Increasingly, modern GPS applications are exploiting techniques that require carrier phase measurements. In view of this trend, and of their already widespread use, we focus on phase tracking loops, or phase lock loops (PLLs), as opposed to frequency tracking loops. We are interested in developing phase tracking strategies that are specially designed to maintain lock in the presence of severe scintillation. Design and testing of such receivers depends crucially on an accurate understanding of scintillation and its effects on receivers.

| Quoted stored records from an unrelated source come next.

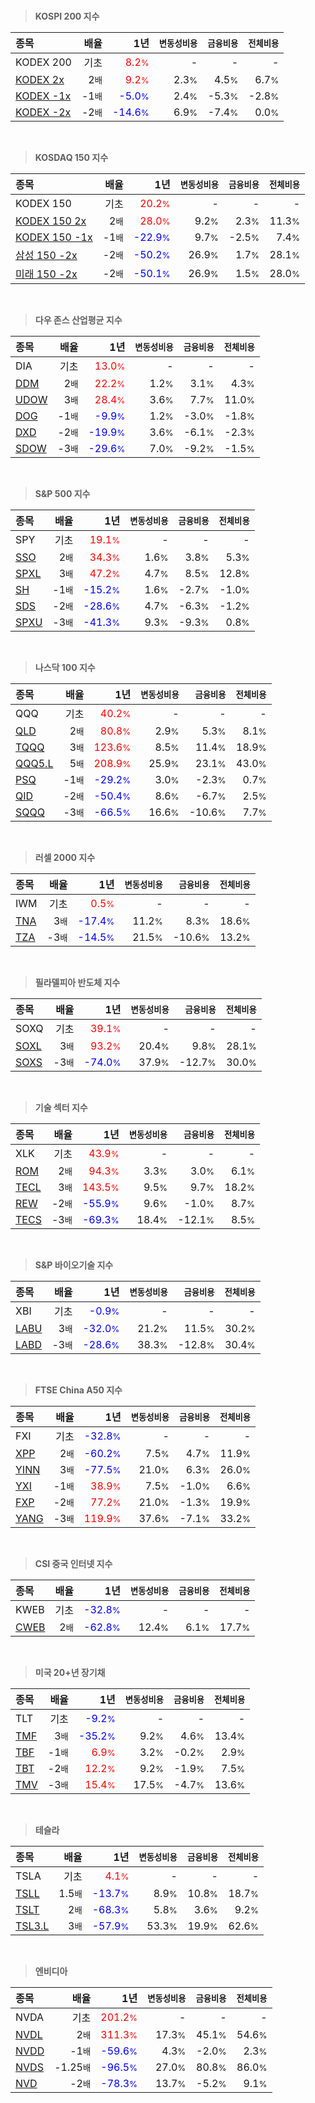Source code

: <br>

> **KOSPI 200 지수**

| **종목** | **배율** | **1년** | **<small>변동성비용</small>** | **<small>금융비용</small>** | **<small>전체비용</small>** |
| :------- | -------: | ------: | --------------: | ------------: | ------------: |
| KODEX 200 | 기초 | <span style="color: red">8.2<small>%</small></span> | - | - | - |
| [KODEX 2x](/122630/) | 2<small>배</small> | <span style="color: red">9.2<small>%</small></span> | 2.3<small>%</small> | 4.5<small>%</small> | 6.7<small>%</small> |
| [KODEX -1x](/114800/) | -1<small>배</small> | <span style="color: blue">-5.0<small>%</small></span> | 2.4<small>%</small> | -5.3<small>%</small> | -2.8<small>%</small> |
| [KODEX -2x](/252670/) | -2<small>배</small> | <span style="color: blue">-14.6<small>%</small></span> | 6.9<small>%</small> | -7.4<small>%</small> | 0.0<small>%</small> |

<br>

> **KOSDAQ 150 지수**

| **종목** | **배율** | **1년** | **<small>변동성비용</small>** | **<small>금융비용</small>** | **<small>전체비용</small>** |
| :------- | -------: | ------: | --------------: | ------------: | ------------: |
| KODEX 150 | 기초 | <span style="color: red">20.2<small>%</small></span> | - | - | - |
| [KODEX 150 2x](/233740/) | 2<small>배</small> | <span style="color: red">28.0<small>%</small></span> | 9.2<small>%</small> | 2.3<small>%</small> | 11.3<small>%</small> |
| [KODEX 150 -1x](/251340/) | -1<small>배</small> | <span style="color: blue">-22.9<small>%</small></span> | 9.7<small>%</small> | -2.5<small>%</small> | 7.4<small>%</small> |
| [삼성 150 -2x](/530107/) | -2<small>배</small> | <span style="color: blue">-50.2<small>%</small></span> | 26.9<small>%</small> | 1.7<small>%</small> | 28.1<small>%</small> |
| [미래 150 -2x](/520057/) | -2<small>배</small> | <span style="color: blue">-50.1<small>%</small></span> | 26.9<small>%</small> | 1.5<small>%</small> | 28.0<small>%</small> |

<br>

> **다우 존스 산업평균 지수**

| **종목** | **배율** | **1년** | **<small>변동성비용</small>** | **<small>금융비용</small>** | **<small>전체비용</small>** |
| :------- | -------: | ------: | --------------: | ------------: | ------------: |
| DIA | 기초 | <span style="color: red">13.0<small>%</small></span> | - | - | - |
| [DDM](/ddm/) | 2<small>배</small> | <span style="color: red">22.2<small>%</small></span> | 1.2<small>%</small> | 3.1<small>%</small> | 4.3<small>%</small> |
| [UDOW](/udow/) | 3<small>배</small> | <span style="color: red">28.4<small>%</small></span> | 3.6<small>%</small> | 7.7<small>%</small> | 11.0<small>%</small> |
| [DOG](/dog/) | -1<small>배</small> | <span style="color: blue">-9.9<small>%</small></span> | 1.2<small>%</small> | -3.0<small>%</small> | -1.8<small>%</small> |
| [DXD](/dxd/) | -2<small>배</small> | <span style="color: blue">-19.9<small>%</small></span> | 3.6<small>%</small> | -6.1<small>%</small> | -2.3<small>%</small> |
| [SDOW](/sdow/) | -3<small>배</small> | <span style="color: blue">-29.6<small>%</small></span> | 7.0<small>%</small> | -9.2<small>%</small> | -1.5<small>%</small> |

<br>

> **S&P 500 지수**

| **종목** | **배율** | **1년** | **<small>변동성비용</small>** | **<small>금융비용</small>** | **<small>전체비용</small>** |
| :------- | -------: | ------: | --------------: | ------------: | ------------: |
| SPY | 기초 | <span style="color: red">19.1<small>%</small></span> | - | - | - |
| [SSO](/sso/) | 2<small>배</small> | <span style="color: red">34.3<small>%</small></span> | 1.6<small>%</small> | 3.8<small>%</small> | 5.3<small>%</small> |
| [SPXL](/spxl/) | 3<small>배</small> | <span style="color: red">47.2<small>%</small></span> | 4.7<small>%</small> | 8.5<small>%</small> | 12.8<small>%</small> |
| [SH](/sh/) | -1<small>배</small> | <span style="color: blue">-15.2<small>%</small></span> | 1.6<small>%</small> | -2.7<small>%</small> | -1.0<small>%</small> |
| [SDS](/sds/) | -2<small>배</small> | <span style="color: blue">-28.6<small>%</small></span> | 4.7<small>%</small> | -6.3<small>%</small> | -1.2<small>%</small> |
| [SPXU](/spxu/) | -3<small>배</small> | <span style="color: blue">-41.3<small>%</small></span> | 9.3<small>%</small> | -9.3<small>%</small> | 0.8<small>%</small> |

<br>

> **나스닥 100 지수**

| **종목** | **배율** | **1년** | **<small>변동성비용</small>** | **<small>금융비용</small>** | **<small>전체비용</small>** |
| :------- | -------: | ------: | --------------: | ------------: | ------------: |
| QQQ | 기초 | <span style="color: red">40.2<small>%</small></span> | - | - | - |
| [QLD](/qld/) | 2<small>배</small> | <span style="color: red">80.8<small>%</small></span> | 2.9<small>%</small> | 5.3<small>%</small> | 8.1<small>%</small> |
| [TQQQ](/tqqq/) | 3<small>배</small> | <span style="color: red">123.6<small>%</small></span> | 8.5<small>%</small> | 11.4<small>%</small> | 18.9<small>%</small> |
| [QQQ5.L](/qqq5/) | 5<small>배</small> | <span style="color: red">208.9<small>%</small></span> | 25.9<small>%</small> | 23.1<small>%</small> | 43.0<small>%</small> |
| [PSQ](/psq/) | -1<small>배</small> | <span style="color: blue">-29.2<small>%</small></span> | 3.0<small>%</small> | -2.3<small>%</small> | 0.7<small>%</small> |
| [QID](/qid/) | -2<small>배</small> | <span style="color: blue">-50.4<small>%</small></span> | 8.6<small>%</small> | -6.7<small>%</small> | 2.5<small>%</small> |
| [SQQQ](/sqqq/) | -3<small>배</small> | <span style="color: blue">-66.5<small>%</small></span> | 16.6<small>%</small> | -10.6<small>%</small> | 7.7<small>%</small> |

<br>

> **러셀 2000 지수**

| **종목** | **배율** | **1년** | **<small>변동성비용</small>** | **<small>금융비용</small>** | **<small>전체비용</small>** |
| :------- | -------: | ------: | --------------: | ------------: | ------------: |
| IWM | 기초 | <span style="color: red">0.5<small>%</small></span> | - | - | - |
| [TNA](/tna/) | 3<small>배</small> | <span style="color: blue">-17.4<small>%</small></span> | 11.2<small>%</small> | 8.3<small>%</small> | 18.6<small>%</small> |
| [TZA](/tza/) | -3<small>배</small> | <span style="color: blue">-14.5<small>%</small></span> | 21.5<small>%</small> | -10.6<small>%</small> | 13.2<small>%</small> |

<br>

> **필라델피아 반도체 지수**

| **종목** | **배율** | **1년** | **<small>변동성비용</small>** | **<small>금융비용</small>** | **<small>전체비용</small>** |
| :------- | -------: | ------: | --------------: | ------------: | ------------: |
| SOXQ | 기초 | <span style="color: red">39.1<small>%</small></span> | - | - | - |
| [SOXL](/soxl/) | 3<small>배</small> | <span style="color: red">93.2<small>%</small></span> | 20.4<small>%</small> | 9.8<small>%</small> | 28.1<small>%</small> |
| [SOXS](/soxs/) | -3<small>배</small> | <span style="color: blue">-74.0<small>%</small></span> | 37.9<small>%</small> | -12.7<small>%</small> | 30.0<small>%</small> |

<br>

> **기술 섹터 지수**

| **종목** | **배율** | **1년** | **<small>변동성비용</small>** | **<small>금융비용</small>** | **<small>전체비용</small>** |
| :------- | -------: | ------: | --------------: | ------------: | ------------: |
| XLK | 기초 | <span style="color: red">43.9<small>%</small></span> | - | - | - |
| [ROM](/rom/) | 2<small>배</small> | <span style="color: red">94.3<small>%</small></span> | 3.3<small>%</small> | 3.0<small>%</small> | 6.1<small>%</small> |
| [TECL](/tecl/) | 3<small>배</small> | <span style="color: red">143.5<small>%</small></span> | 9.5<small>%</small> | 9.7<small>%</small> | 18.2<small>%</small> |
| [REW](/rew/) | -2<small>배</small> | <span style="color: blue">-55.9<small>%</small></span> | 9.6<small>%</small> | -1.0<small>%</small> | 8.7<small>%</small> |
| [TECS](/tecs/) | -3<small>배</small> | <span style="color: blue">-69.3<small>%</small></span> | 18.4<small>%</small> | -12.1<small>%</small> | 8.5<small>%</small> |

<br>

> **S&P 바이오기술 지수**

| **종목** | **배율** | **1년** | **<small>변동성비용</small>** | **<small>금융비용</small>** | **<small>전체비용</small>** |
| :------- | -------: | ------: | --------------: | ------------: | ------------: |
| XBI | 기초 | <span style="color: blue">-0.9<small>%</small></span> | - | - | - |
| [LABU](/labu/) | 3<small>배</small> | <span style="color: blue">-32.0<small>%</small></span> | 21.2<small>%</small> | 11.5<small>%</small> | 30.2<small>%</small> |
| [LABD](/labd/) | -3<small>배</small> | <span style="color: blue">-28.6<small>%</small></span> | 38.3<small>%</small> | -12.8<small>%</small> | 30.4<small>%</small> |

<br>

> **FTSE China A50 지수**

| **종목** | **배율** | **1년** | **<small>변동성비용</small>** | **<small>금융비용</small>** | **<small>전체비용</small>** |
| :------- | -------: | ------: | --------------: | ------------: | ------------: |
| FXI | 기초 | <span style="color: blue">-32.8<small>%</small></span> | - | - | - |
| [XPP](/xpp/) | 2<small>배</small> | <span style="color: blue">-60.2<small>%</small></span> | 7.5<small>%</small> | 4.7<small>%</small> | 11.9<small>%</small> |
| [YINN](/yinn/) | 3<small>배</small> | <span style="color: blue">-77.5<small>%</small></span> | 21.0<small>%</small> | 6.3<small>%</small> | 26.0<small>%</small> |
| [YXI](/yxi/) | -1<small>배</small> | <span style="color: red">38.9<small>%</small></span> | 7.5<small>%</small> | -1.0<small>%</small> | 6.6<small>%</small> |
| [FXP](/fxp/) | -2<small>배</small> | <span style="color: red">77.2<small>%</small></span> | 21.0<small>%</small> | -1.3<small>%</small> | 19.9<small>%</small> |
| [YANG](/yang/) | -3<small>배</small> | <span style="color: red">119.9<small>%</small></span> | 37.6<small>%</small> | -7.1<small>%</small> | 33.2<small>%</small> |

<br>

> **CSI 중국 인터넷 지수**

| **종목** | **배율** | **1년** | **<small>변동성비용</small>** | **<small>금융비용</small>** | **<small>전체비용</small>** |
| :------- | -------: | ------: | --------------: | ------------: | ------------: |
| KWEB | 기초 | <span style="color: blue">-32.8<small>%</small></span> | - | - | - |
| [CWEB](/cweb/) | 2<small>배</small> | <span style="color: blue">-62.8<small>%</small></span> | 12.4<small>%</small> | 6.1<small>%</small> | 17.7<small>%</small> |

<br>

> **미국 20+년 장기채**

| **종목** | **배율** | **1년** | **<small>변동성비용</small>** | **<small>금융비용</small>** | **<small>전체비용</small>** |
| :------- | -------: | ------: | --------------: | ------------: | ------------: |
| TLT | 기초 | <span style="color: blue">-9.2<small>%</small></span> | - | - | - |
| [TMF](/tmf/) | 3<small>배</small> | <span style="color: blue">-35.2<small>%</small></span> | 9.2<small>%</small> | 4.6<small>%</small> | 13.4<small>%</small> |
| [TBF](/tbf/) | -1<small>배</small> | <span style="color: red">6.9<small>%</small></span> | 3.2<small>%</small> | -0.2<small>%</small> | 2.9<small>%</small> |
| [TBT](/tbt/) | -2<small>배</small> | <span style="color: red">12.2<small>%</small></span> | 9.2<small>%</small> | -1.9<small>%</small> | 7.5<small>%</small> |
| [TMV](/tmv/) | -3<small>배</small> | <span style="color: red">15.4<small>%</small></span> | 17.5<small>%</small> | -4.7<small>%</small> | 13.6<small>%</small> |

<br>

> **테슬라**

| **종목** | **배율** | **1년** | **<small>변동성비용</small>** | **<small>금융비용</small>** | **<small>전체비용</small>** |
| :------- | -------: | ------: | --------------: | ------------: | ------------: |
| TSLA | 기초 | <span style="color: red">4.1<small>%</small></span> | - | - | - |
| [TSLL](/tsll/) | 1.5<small>배</small> | <span style="color: blue">-13.7<small>%</small></span> | 8.9<small>%</small> | 10.8<small>%</small> | 18.7<small>%</small> |
| [TSLT](/tslt/) | 2<small>배</small> | <span style="color: blue">-68.3<small>%</small></span> | 5.8<small>%</small> | 3.6<small>%</small> | 9.2<small>%</small> |
| [TSL3.L](/tsl3/) | 3<small>배</small> | <span style="color: blue">-57.9<small>%</small></span> | 53.3<small>%</small> | 19.9<small>%</small> | 62.6<small>%</small> |

<br>

> **엔비디아**

| **종목** | **배율** | **1년** | **<small>변동성비용</small>** | **<small>금융비용</small>** | **<small>전체비용</small>** |
| :------- | -------: | ------: | --------------: | ------------: | ------------: |
| NVDA | 기초 | <span style="color: red">201.2<small>%</small></span> | - | - | - |
| [NVDL](/nvdl/) | 2<small>배</small> | <span style="color: red">311.3<small>%</small></span> | 17.3<small>%</small> | 45.1<small>%</small> | 54.6<small>%</small> |
| [NVDD](/nvdd/) | -1<small>배</small> | <span style="color: blue">-59.6<small>%</small></span> | 4.3<small>%</small> | -2.0<small>%</small> | 2.3<small>%</small> |
| [NVDS](/nvds/) | -1.25<small>배</small> | <span style="color: blue">-96.5<small>%</small></span> | 27.0<small>%</small> | 80.8<small>%</small> | 86.0<small>%</small> |
| [NVD](/nvd/) | -2<small>배</small> | <span style="color: blue">-78.3<small>%</small></span> | 13.7<small>%</small> | -5.2<small>%</small> | 9.1<small>%</small> |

Accordingly, much effort has been devoted to developing a realistic scintillation model that captures the features of scintillation relevant to carrier tracking. Dr. Humphreys's Ph.D. work at Cornell University was centered on this effort. By 2008, he and his Cornell collaborators developed the Cornell Scintillation Model for hardware-in-the-loop scintillation testing of GNSS receivers. In October, 2010, Spirent Communications adopted the Cornell Scintillation Model as an embedded part of their SimGEN software, enabling Spirent users wordlwide to test their receivers under realistic equatorial scintillation scenarios. The University of Nottingham carried out an evaluation of the Spirent-implemented Cornell Scintillation Model and verified that the model produces the advertised scintillation levels. Raytheon recently used the Cornell Scintillation Model to study the effects of ionospheric scintillation on service availability of the GPS augmentations sytems.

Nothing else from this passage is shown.